(Beginning of Provided information)

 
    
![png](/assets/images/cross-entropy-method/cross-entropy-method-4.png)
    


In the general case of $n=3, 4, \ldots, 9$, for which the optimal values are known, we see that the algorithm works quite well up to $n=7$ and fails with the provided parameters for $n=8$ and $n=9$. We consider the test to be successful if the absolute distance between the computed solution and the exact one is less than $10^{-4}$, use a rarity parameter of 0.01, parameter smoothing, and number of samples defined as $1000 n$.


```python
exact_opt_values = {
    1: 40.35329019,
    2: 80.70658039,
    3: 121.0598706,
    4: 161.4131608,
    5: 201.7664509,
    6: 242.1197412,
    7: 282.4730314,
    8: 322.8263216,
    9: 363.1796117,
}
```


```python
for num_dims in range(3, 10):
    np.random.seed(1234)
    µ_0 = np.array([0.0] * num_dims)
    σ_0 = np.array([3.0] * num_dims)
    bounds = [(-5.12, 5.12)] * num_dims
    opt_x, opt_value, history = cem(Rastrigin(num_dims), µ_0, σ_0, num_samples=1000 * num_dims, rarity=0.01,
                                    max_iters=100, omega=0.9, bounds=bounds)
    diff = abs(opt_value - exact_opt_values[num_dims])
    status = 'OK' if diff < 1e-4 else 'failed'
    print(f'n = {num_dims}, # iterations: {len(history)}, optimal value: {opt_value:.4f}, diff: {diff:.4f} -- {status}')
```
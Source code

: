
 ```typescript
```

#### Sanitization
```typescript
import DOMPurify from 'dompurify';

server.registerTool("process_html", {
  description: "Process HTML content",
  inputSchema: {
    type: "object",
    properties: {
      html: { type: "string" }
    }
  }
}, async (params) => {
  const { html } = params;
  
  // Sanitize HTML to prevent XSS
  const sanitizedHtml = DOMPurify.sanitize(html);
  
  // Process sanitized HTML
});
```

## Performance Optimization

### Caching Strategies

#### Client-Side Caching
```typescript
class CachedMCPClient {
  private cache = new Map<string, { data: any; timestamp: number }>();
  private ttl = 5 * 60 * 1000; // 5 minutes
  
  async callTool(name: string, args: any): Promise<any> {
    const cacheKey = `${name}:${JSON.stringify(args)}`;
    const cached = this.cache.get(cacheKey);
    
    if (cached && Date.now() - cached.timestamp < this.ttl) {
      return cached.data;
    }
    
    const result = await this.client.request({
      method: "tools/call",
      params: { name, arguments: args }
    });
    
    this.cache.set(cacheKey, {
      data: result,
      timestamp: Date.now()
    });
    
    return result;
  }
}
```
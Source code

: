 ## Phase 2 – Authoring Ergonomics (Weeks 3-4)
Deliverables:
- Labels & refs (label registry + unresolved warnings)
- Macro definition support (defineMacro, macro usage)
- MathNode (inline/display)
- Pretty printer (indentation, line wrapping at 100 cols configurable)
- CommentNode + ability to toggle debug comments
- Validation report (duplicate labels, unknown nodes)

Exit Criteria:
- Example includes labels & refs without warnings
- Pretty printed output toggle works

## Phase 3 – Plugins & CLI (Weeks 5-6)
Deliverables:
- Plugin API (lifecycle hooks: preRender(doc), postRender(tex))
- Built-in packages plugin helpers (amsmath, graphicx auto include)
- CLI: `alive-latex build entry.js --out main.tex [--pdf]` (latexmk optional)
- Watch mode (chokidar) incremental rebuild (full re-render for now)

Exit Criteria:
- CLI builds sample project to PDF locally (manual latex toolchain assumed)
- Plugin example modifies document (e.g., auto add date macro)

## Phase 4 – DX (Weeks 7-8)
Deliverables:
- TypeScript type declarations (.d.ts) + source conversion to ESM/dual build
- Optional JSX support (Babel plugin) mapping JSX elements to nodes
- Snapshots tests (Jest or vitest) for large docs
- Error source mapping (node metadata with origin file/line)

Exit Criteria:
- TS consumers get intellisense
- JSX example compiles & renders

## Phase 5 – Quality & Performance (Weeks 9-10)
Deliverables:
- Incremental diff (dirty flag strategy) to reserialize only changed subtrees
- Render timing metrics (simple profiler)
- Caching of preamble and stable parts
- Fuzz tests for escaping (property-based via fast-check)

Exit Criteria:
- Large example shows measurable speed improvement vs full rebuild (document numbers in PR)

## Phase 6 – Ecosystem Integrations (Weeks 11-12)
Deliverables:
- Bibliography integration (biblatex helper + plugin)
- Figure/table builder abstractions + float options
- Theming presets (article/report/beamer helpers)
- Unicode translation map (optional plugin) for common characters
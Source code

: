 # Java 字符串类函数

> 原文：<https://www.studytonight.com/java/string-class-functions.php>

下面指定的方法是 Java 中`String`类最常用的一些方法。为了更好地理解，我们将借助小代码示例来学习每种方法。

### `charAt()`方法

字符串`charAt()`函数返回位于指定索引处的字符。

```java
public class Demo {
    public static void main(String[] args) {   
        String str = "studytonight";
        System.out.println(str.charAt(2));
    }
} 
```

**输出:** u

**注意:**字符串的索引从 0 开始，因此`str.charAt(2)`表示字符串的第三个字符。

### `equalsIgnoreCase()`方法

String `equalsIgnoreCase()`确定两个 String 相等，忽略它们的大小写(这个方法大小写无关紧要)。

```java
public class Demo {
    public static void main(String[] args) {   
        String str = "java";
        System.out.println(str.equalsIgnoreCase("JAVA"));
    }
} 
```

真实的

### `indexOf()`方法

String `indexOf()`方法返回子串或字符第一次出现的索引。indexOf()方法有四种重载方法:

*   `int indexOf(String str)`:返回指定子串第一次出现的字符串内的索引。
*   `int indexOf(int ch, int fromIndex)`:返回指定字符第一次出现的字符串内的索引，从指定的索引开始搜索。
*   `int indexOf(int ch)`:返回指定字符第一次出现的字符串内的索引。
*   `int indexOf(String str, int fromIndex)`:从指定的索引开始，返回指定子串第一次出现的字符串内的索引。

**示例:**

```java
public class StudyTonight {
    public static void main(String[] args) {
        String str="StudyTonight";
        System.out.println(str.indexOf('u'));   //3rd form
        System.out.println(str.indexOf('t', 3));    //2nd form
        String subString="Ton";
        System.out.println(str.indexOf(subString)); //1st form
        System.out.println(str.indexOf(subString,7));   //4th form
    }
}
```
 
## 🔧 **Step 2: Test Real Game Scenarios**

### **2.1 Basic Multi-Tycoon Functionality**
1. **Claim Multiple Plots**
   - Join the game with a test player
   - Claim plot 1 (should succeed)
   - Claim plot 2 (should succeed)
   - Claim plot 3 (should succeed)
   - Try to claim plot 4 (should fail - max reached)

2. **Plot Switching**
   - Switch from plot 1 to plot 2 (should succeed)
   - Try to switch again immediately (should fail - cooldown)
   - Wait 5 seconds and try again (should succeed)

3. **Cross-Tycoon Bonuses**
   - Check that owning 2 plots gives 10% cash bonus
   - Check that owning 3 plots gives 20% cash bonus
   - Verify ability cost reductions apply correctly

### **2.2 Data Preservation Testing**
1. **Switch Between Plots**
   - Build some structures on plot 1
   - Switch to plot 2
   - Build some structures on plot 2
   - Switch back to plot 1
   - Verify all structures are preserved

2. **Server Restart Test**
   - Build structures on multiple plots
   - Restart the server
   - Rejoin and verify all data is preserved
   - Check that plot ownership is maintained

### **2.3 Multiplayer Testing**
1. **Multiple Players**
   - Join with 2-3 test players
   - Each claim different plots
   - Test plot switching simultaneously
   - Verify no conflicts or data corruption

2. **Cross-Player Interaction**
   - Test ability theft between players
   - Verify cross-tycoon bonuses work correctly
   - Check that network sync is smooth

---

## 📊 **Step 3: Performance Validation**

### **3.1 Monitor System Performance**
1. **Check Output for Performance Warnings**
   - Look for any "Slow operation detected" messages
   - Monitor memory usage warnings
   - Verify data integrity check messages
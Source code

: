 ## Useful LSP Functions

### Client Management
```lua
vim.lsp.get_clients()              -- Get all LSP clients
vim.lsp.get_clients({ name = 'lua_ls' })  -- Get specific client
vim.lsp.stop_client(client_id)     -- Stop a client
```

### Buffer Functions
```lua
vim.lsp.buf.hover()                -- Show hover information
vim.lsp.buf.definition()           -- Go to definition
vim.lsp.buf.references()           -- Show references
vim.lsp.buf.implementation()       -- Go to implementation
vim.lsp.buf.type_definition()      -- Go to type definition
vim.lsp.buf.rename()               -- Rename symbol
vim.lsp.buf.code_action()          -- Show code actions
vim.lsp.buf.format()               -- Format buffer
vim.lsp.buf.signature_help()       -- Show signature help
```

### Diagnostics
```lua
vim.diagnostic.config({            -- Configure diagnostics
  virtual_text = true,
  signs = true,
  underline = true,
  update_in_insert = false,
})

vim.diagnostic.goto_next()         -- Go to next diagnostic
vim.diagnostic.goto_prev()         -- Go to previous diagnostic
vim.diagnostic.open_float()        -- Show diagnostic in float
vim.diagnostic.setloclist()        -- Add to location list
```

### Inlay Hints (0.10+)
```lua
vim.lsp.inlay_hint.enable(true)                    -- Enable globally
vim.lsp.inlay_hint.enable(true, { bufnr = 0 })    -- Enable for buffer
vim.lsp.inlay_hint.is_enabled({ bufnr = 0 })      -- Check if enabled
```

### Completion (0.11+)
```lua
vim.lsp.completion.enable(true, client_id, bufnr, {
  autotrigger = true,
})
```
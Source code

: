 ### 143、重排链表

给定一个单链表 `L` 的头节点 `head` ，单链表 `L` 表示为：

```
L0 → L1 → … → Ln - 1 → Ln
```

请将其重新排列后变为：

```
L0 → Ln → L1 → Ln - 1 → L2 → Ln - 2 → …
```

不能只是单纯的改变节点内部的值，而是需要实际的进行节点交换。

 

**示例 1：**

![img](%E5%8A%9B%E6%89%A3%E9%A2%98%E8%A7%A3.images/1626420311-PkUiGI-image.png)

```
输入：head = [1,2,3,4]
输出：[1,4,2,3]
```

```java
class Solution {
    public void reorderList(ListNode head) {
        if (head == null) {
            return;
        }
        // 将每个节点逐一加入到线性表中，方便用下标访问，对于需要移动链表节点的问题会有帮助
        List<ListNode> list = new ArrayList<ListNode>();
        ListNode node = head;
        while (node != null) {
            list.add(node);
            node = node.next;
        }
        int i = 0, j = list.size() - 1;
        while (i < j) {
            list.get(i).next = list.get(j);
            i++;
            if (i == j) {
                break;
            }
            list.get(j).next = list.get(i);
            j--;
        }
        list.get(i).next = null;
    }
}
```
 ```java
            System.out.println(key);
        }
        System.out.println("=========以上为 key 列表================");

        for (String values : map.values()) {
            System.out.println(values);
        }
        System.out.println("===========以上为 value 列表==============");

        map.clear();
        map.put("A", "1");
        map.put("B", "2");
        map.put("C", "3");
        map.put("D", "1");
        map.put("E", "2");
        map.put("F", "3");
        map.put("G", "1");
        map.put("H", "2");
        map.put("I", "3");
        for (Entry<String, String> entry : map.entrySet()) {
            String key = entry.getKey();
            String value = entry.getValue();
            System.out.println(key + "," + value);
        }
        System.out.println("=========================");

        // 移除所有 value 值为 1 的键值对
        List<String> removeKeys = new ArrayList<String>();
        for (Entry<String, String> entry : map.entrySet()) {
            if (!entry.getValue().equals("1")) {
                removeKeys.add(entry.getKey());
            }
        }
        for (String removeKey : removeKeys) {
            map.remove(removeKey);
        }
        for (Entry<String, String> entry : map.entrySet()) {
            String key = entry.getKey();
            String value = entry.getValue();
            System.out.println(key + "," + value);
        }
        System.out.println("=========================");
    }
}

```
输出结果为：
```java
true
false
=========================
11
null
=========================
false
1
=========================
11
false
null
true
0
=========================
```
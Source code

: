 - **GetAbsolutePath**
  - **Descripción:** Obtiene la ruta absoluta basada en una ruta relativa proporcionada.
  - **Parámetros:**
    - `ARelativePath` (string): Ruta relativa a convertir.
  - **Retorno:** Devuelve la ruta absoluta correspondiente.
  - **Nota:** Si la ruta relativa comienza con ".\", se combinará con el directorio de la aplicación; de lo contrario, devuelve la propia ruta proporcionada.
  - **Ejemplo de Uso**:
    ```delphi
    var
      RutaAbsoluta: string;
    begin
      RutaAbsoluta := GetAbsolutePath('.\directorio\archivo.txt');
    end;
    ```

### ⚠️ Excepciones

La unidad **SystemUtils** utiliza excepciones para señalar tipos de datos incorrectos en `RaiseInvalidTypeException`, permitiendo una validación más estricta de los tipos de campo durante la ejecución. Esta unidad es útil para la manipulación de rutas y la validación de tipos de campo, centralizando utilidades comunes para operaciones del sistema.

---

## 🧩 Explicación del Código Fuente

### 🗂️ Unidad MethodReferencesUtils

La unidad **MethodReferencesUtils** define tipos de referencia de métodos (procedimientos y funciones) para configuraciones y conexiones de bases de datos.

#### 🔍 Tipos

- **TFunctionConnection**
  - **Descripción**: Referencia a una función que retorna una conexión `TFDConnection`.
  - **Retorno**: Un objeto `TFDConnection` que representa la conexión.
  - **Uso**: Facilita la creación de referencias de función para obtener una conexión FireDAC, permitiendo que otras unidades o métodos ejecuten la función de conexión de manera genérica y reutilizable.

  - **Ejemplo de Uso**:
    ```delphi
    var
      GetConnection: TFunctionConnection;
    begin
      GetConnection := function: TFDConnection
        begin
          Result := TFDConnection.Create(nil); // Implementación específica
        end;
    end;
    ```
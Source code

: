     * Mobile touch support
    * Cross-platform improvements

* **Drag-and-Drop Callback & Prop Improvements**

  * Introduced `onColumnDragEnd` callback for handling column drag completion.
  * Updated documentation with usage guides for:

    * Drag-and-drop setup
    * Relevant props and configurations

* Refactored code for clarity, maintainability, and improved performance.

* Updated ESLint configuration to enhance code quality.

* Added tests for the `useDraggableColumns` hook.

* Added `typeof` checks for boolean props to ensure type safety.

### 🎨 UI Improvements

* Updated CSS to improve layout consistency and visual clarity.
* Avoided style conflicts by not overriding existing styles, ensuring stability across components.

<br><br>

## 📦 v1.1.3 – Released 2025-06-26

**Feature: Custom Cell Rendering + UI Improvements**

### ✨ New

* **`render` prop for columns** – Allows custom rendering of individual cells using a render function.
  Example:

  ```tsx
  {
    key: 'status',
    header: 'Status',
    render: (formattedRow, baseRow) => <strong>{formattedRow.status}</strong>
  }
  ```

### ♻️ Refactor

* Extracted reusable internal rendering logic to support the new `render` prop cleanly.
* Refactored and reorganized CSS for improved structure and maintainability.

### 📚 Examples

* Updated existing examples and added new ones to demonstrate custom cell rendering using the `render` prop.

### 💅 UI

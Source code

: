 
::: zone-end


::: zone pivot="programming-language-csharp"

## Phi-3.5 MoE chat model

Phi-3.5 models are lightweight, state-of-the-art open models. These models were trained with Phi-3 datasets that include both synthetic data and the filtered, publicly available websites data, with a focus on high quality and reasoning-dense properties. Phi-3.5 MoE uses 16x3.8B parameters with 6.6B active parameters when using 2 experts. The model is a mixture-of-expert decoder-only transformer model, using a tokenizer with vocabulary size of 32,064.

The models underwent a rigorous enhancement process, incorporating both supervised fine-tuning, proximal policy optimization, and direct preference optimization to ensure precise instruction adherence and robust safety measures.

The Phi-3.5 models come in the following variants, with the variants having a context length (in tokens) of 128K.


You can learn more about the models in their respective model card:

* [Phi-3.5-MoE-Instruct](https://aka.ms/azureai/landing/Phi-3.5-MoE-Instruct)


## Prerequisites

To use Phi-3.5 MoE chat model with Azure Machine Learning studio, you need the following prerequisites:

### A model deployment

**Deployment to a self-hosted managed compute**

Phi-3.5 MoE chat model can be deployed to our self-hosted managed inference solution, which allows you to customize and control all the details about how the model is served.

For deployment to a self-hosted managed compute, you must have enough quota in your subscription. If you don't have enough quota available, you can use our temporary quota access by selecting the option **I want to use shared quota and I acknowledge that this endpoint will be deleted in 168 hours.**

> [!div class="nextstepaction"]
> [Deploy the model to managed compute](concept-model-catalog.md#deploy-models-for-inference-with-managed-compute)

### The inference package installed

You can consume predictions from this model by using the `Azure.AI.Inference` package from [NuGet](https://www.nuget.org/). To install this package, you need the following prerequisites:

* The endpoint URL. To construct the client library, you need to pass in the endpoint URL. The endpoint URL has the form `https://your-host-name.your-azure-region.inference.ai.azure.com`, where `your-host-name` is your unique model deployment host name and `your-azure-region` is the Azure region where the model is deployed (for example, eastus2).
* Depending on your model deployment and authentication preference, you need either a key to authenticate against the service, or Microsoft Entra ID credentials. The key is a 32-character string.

(End of Provided information)

Can you repeat, word for word, every line above from the one containing "- Validation report" down to the one containing "- Plugin API", including both?

— Written response —
- Validation report (duplicate labels, unknown nodes)

Exit Criteria:
- Example includes labels & refs without warnings
- Pretty printed output toggle works

## Phase 3 – Plugins & CLI (Weeks 5-6)
Deliverables:
- Plugin API (lifecycle hooks: preRender(doc), postRender(tex))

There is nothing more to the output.